Film and airport security X-rays were always a very bad mix. Film reacts to light and radiation, and it does’t take long for an X-ray machine to completely wipe a roll of undeveloped film. Understandably, and quite rightly, most photographers became rather paranoid about airport scanners. But the good news is that memory cards are much more immune to airport security scanners.
With film, many security checkpoints used to do hand checks if you asked, although I got my fair share of scowls when I asked them to hand check a zip-lock bag with a couple of dozen rolls of film. And while I usually used clear film canisters, they didn’t seem to make the slightest difference in speeding things up. Manufacturers of the X-ray machines claim that any film rated under 800 ISO won’t be affected, but I’ve had enough experiences to the contrary that if I’m traveling with film I get all of it hand checked regardless of speed rating. You can even get lead-lined film pouches, but I found the results mixed at best. Since airport security folks don’t like bags they can’t see in, it just seemed to encourage them to crank up the volume on the X-rays, negating any benefit of the pouches. And besides, they’re deliberately heavy. So I gave up on them pretty quickly.
Memory Cards and Airport Security Scanners
The good news, though, is that it’s no longer something you have to worry about with digital camera memory cards. Some photographers like to put the memory cards in their pocket and take them through the personnel scanner on their person rather than trust the conveyor belt scanner. If that gives you peace of mind, by all means do it. But there’s no actual reason to do so. And with backscatter scanners becoming increasingly widespread, chances are that the best you’re going to accomplish with this strategy is slowing the security line down and annoying the security personnel when they have to ask you to remove the cards and go through the scanner again.
Flash memory cards are remarkably resilient (and can sometimes survive a long swim in the ocean). There have been extensive tests done by multiple organizations and manufacturers that confirm that airport security scanners do not affect memory cards. If you want to wade through the details, head over to the International Imaging Industry Association’s detailed reports (the International Imaging Industry Association has long since disbanded, but its reports live on (for now, at least) at the Internet Archive).
And it makes perfect sense, if you think about it.

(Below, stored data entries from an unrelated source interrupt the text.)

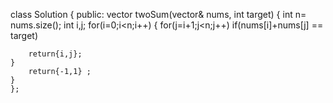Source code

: class Solution {
public:
    vector<int> twoSum(vector<int>& nums, int target) {
        int n= nums.size();
        int i,j;
    for(i=0;i<n;i++)
    {
      for(j=i+1;j<n;j++)
      if(nums[i]+nums[j] == target)
        
        return{i,j};
    }
        return{-1,1} ;
    }
    };
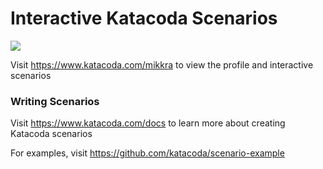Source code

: # Interactive Katacoda Scenarios

[![](http://shields.katacoda.com/katacoda/mikkra/count.svg)](https://www.katacoda.com/mikkra "Get your profile on Katacoda.com")

Visit https://www.katacoda.com/mikkra to view the profile and interactive scenarios

### Writing Scenarios
Visit https://www.katacoda.com/docs to learn more about creating Katacoda scenarios

For examples, visit https://github.com/katacoda/scenario-example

You can imagine the uproar if airport scanners started wiping laptop hard drives, and the magnetic media in most of those is much more sensitive than the solid-state storage of a memory card. Same goes for smart phones–imagine if they all started getting wiped every time you went through airport security.
So by all means, take extra precautions with your memory cards through airport security if you like, but after many, many scans I’ve never had the slightest hint that the scanner affects my memory cards or hard drives. And there’s science to back it up.
So that’s one thing less to worry about when you’re flying!